[Moved] Problem using QXmlStreamReader to parse html tag
-
Hi,I want to use QXmlStreamReader to parse a html file ,I want to get the all <p> content ,but in some <p> tag ,there is another <em> tag ,I can't get all <p> tag content when meeting <em>,the QXmlStreamReader can'not read <em> tag.
here is the html file :
@
<?xml version='1.0' encoding='utf-8'?>
<html>
<body class="calibre">
<hr class="calibre6" id="calibre_pb_6"/><h3 id="calibre_toc_7" class="calibre7">CHAPTER VI</h3>
<p class="calibre4">PREPARING TO BE A SAILOR</p>
<p class="calibre4">"Take you for an old fraud," replied the unabashed first mate of the <em class="calibre5">Fancy</em>. "Of course you would be bankrupted, as you ought to have been long ago, if you gave fifty dollars on every turnip that is brought in; but you could well afford to advance a hundred on this watch, and you know it."</p>
<p class="calibre4">"Veil, I tell you; I gifs t'venty-fife."</p>
<p class="calibre4">[Illustration: "'VELL, I TELL YOU. I GIFS YOU TVENTY-FIFE'"]</p>
<p class="calibre4">"Fifty," said Bonny, firmly.</p>
</body>
</html>
@here is the code to parse the html 's <p> and <em> tags,what's wrong with this!
@
QString CParseEpubHtml::ParseHtml( QString filePath)
{
QFile pTmpFile(filePath);
if(!pTmpFile.open(QIODevice::ReadOnly))
{
qWarning("Error opening file");
// return -1;
}
QXmlStreamReader xmlReader(&pTmpFile);
xmlReader.setDevice(&pTmpFile);while(!xmlReader.atEnd() && !xmlReader.hasError()) { xmlReader.readNext(); if(xmlReader.isStartElement()){ if( xmlReader.name()=="p") { m_ReadContent +=xmlReader.readElementText(); } } if(xmlReader.name()=="em") { xmlReader.readNext(); m_ReadContent+=xmlReader.readElementText(); } if(xmlReader.isEndElement()) { if(xmlReader.name()=="p") m_ReadContent+="\n"; if(xmlReader.name()=="html") break; } }
return m_ReadContent;
}@
Another qusetion is that can TextEdit in QML support the css ,I want to show the text in the TextEdit just like in the html,it can keep the style like html!
thank you for reply!
My best regards. -
There is a hierarchy flaw within your loop.

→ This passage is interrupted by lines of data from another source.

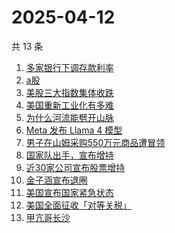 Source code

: # 2025-04-12

共 13 条

<!-- BEGIN ZHIHUSEARCH -->
<!-- 最后更新时间 Sat Apr 12 2025 12:18:52 GMT+0800 (China Standard Time) -->
1. [多家银行下调存款利率](https://www.zhihu.com/search?q=多家银行下调存款利率)
1. [a股](https://www.zhihu.com/search?q=a股)
1. [美股三大指数集体收跌](https://www.zhihu.com/search?q=美股三大指数集体收跌)
1. [美国重新工业化有多难](https://www.zhihu.com/search?q=美国重新工业化有多难)
1. [为什么河流能劈开山脉](https://www.zhihu.com/search?q=为什么河流能劈开山脉)
1. [Meta 发布 Llama 4 模型](https://www.zhihu.com/search?q=Meta%20发布%20Llama%204%20模型)
1. [男子在山姆采购550万元商品遭冒领](https://www.zhihu.com/search?q=男子在山姆采购550万元商品遭冒领)
1. [国家队出手，宣布增持](https://www.zhihu.com/search?q=国家队出手，宣布增持)
1. [近30家公司宣布股票增持](https://www.zhihu.com/search?q=近30家公司宣布股票增持)
1. [金子涵宣布退圈](https://www.zhihu.com/search?q=金子涵宣布退圈)
1. [美国宣布国家紧急状态](https://www.zhihu.com/search?q=美国宣布国家紧急状态)
1. [美国全面征收「对等关税」](https://www.zhihu.com/search?q=美国全面征收「对等关税」)
1. [甲亢哥长沙](https://www.zhihu.com/search?q=甲亢哥长沙)
<!-- END ZHIHUSEARCH -->
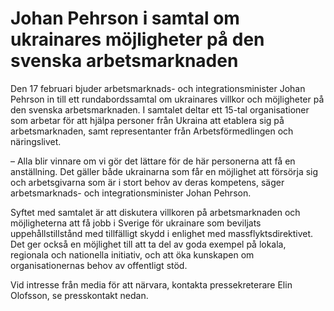 # Johan Pehrson i samtal om ukrainares möjligheter på den svenska arbetsmarknaden

Den 17 februari bjuder arbetsmarknads- och integrationsminister Johan Pehrson in till ett rundabordssamtal om ukrainares villkor och möjligheter på den svenska arbetsmarknaden. I samtalet deltar ett 15-tal organisationer som arbetar för att hjälpa personer från Ukraina att etablera sig på arbetsmarknaden, samt representanter från Arbetsförmedlingen och näringslivet.

– Alla blir vinnare om vi gör det lättare för de här personerna att få en anställning. Det gäller både ukrainarna som får en möjlighet att försörja sig och arbetsgivarna som är i stort behov av deras kompetens, säger arbetsmarknads- och integrationsminister Johan Pehrson.

Syftet med samtalet är att diskutera villkoren på arbetsmarknaden och möjligheterna att få jobb i Sverige för ukrainare som beviljats uppehållstillstånd med tillfälligt skydd i enlighet med massflyktsdirektivet. Det ger också en möjlighet till att ta del av goda exempel på lokala, regionala och nationella initiativ, och att öka kunskapen om organisationernas behov av offentligt stöd.

Vid intresse från media för att närvara, kontakta pressekreterare Elin Olofsson, se presskontakt nedan.
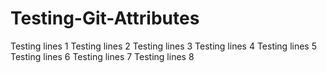 # Testing-Git-Attributes

Testing lines 1
Testing lines 2
Testing lines 3
Testing lines 4
Testing lines 5
Testing lines 6
Testing lines 7
Testing lines 8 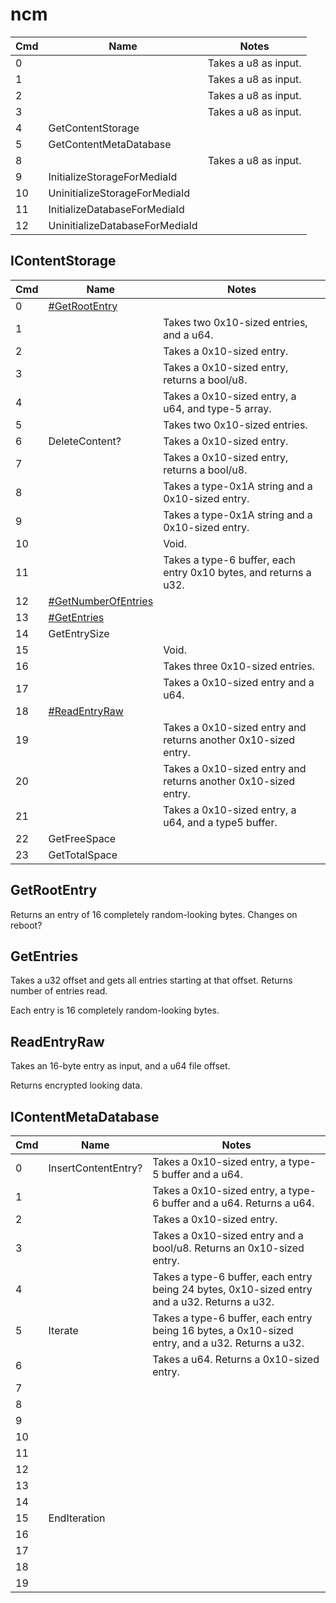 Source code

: # ncm

| Cmd | Name                           | Notes                |
| --- | ------------------------------ | -------------------- |
| 0   |                                | Takes a u8 as input. |
| 1   |                                | Takes a u8 as input. |
| 2   |                                | Takes a u8 as input. |
| 3   |                                | Takes a u8 as input. |
| 4   | GetContentStorage              |                      |
| 5   | GetContentMetaDatabase         |                      |
| 8   |                                | Takes a u8 as input. |
| 9   | InitializeStorageForMediaId    |                      |
| 10  | UninitializeStorageForMediaId  |                      |
| 11  | InitializeDatabaseForMediaId   |                      |
| 12  | UninitializeDatabaseForMediaId |                      |

## IContentStorage

| Cmd | Name                                                   | Notes                                                            |
| --- | ------------------------------------------------------ | ---------------------------------------------------------------- |
| 0   | [\#GetRootEntry](#GetRootEntry "wikilink")             |                                                                  |
| 1   |                                                        | Takes two 0x10-sized entries, and a u64.                         |
| 2   |                                                        | Takes a 0x10-sized entry.                                        |
| 3   |                                                        | Takes a 0x10-sized entry, returns a bool/u8.                     |
| 4   |                                                        | Takes a 0x10-sized entry, a u64, and type-5 array.               |
| 5   |                                                        | Takes two 0x10-sized entries.                                    |
| 6   | DeleteContent?                                         | Takes a 0x10-sized entry.                                        |
| 7   |                                                        | Takes a 0x10-sized entry, returns a bool/u8.                     |
| 8   |                                                        | Takes a type-0x1A string and a 0x10-sized entry.                 |
| 9   |                                                        | Takes a type-0x1A string and a 0x10-sized entry.                 |
| 10  |                                                        | Void.                                                            |
| 11  |                                                        | Takes a type-6 buffer, each entry 0x10 bytes, and returns a u32. |
| 12  | [\#GetNumberOfEntries](#GetNumberOfEntries "wikilink") |                                                                  |
| 13  | [\#GetEntries](#GetEntries "wikilink")                 |                                                                  |
| 14  | GetEntrySize                                           |                                                                  |
| 15  |                                                        | Void.                                                            |
| 16  |                                                        | Takes three 0x10-sized entries.                                  |
| 17  |                                                        | Takes a 0x10-sized entry and a u64.                              |
| 18  | [\#ReadEntryRaw](#ReadEntryRaw "wikilink")             |                                                                  |
| 19  |                                                        | Takes a 0x10-sized entry and returns another 0x10-sized entry.   |
| 20  |                                                        | Takes a 0x10-sized entry and returns another 0x10-sized entry.   |
| 21  |                                                        | Takes a 0x10-sized entry, a u64, and a type5 buffer.             |
| 22  | GetFreeSpace                                           |                                                                  |
| 23  | GetTotalSpace                                          |                                                                  |

## GetRootEntry

Returns an entry of 16 completely random-looking bytes. Changes on
reboot?

## GetEntries

Takes a u32 offset and gets all entries starting at that offset. Returns
number of entries read.

Each entry is 16 completely random-looking bytes.

## ReadEntryRaw

Takes an 16-byte entry as input, and a u64 file offset.

Returns encrypted looking
data.

## IContentMetaDatabase

| Cmd | Name                | Notes                                                                                           |
| --- | ------------------- | ----------------------------------------------------------------------------------------------- |
| 0   | InsertContentEntry? | Takes a 0x10-sized entry, a type-5 buffer and a u64.                                            |
| 1   |                     | Takes a 0x10-sized entry, a type-6 buffer and a u64. Returns a u64.                             |
| 2   |                     | Takes a 0x10-sized entry.                                                                       |
| 3   |                     | Takes a 0x10-sized entry and a bool/u8. Returns an 0x10-sized entry.                            |
| 4   |                     | Takes a type-6 buffer, each entry being 24 bytes, 0x10-sized entry and a u32. Returns a u32.    |
| 5   | Iterate             | Takes a type-6 buffer, each entry being 16 bytes, a 0x10-sized entry, and a u32. Returns a u32. |
| 6   |                     | Takes a u64. Returns a 0x10-sized entry.                                                        |
| 7   |                     |                                                                                                 |
| 8   |                     |                                                                                                 |
| 9   |                     |                                                                                                 |
| 10  |                     |                                                                                                 |
| 11  |                     |                                                                                                 |
| 12  |                     |                                                                                                 |
| 13  |                     |                                                                                                 |
| 14  |                     |                                                                                                 |
| 15  | EndIteration        |                                                                                                 |
| 16  |                     |                                                                                                 |
| 17  |                     |                                                                                                 |
| 18  |                     |                                                                                                 |
| 19  |                     |                                                                                                 |
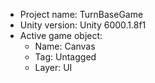 <!-- UNITY CODE ASSIST INSTRUCTIONS START -->
- Project name: TurnBaseGame
- Unity version: Unity 6000.1.8f1
- Active game object:
  - Name: Canvas
  - Tag: Untagged
  - Layer: UI
<!-- UNITY CODE ASSIST INSTRUCTIONS END -->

Try this:@while(!xmlReader.atEnd() && !xmlReader.hasError())
{
xmlReader.readNext();
if(xmlReader.isStartElement()){
if( xmlReader.name()=="p")
{
m_ReadContent +=xmlReader.readElementText();
}
if(xmlReader.name()=="em")
{
xmlReader.readNext();
m_ReadContent+=xmlReader.readElementText();
}} if(xmlReader.isEndElement()) { if(xmlReader.name()=="p") m_ReadContent+="\n"; if(xmlReader.name()=="html") break; } }@
How about writing a separate post regarding CSS? It might get lost where it is now.
-
Maybe instead of using TextEdit you could use "QWebView":http://developer.qt.nokia.com/doc/qt-4.7/qwebview.html instead. This way you can edit your content inside the WebView like a "WYSIWYG editor":http://labs.qt.nokia.com/2009/03/12/wysiwyg-html-editor/ by setting the content to editable. @htmlView->page()->setContentEditable(true);@ And as a bonus you can also parse your HTML doc using "QWebElement":http://developer.qt.nokia.com/doc/qt-4.7/qwebelement.html with Css like selectors.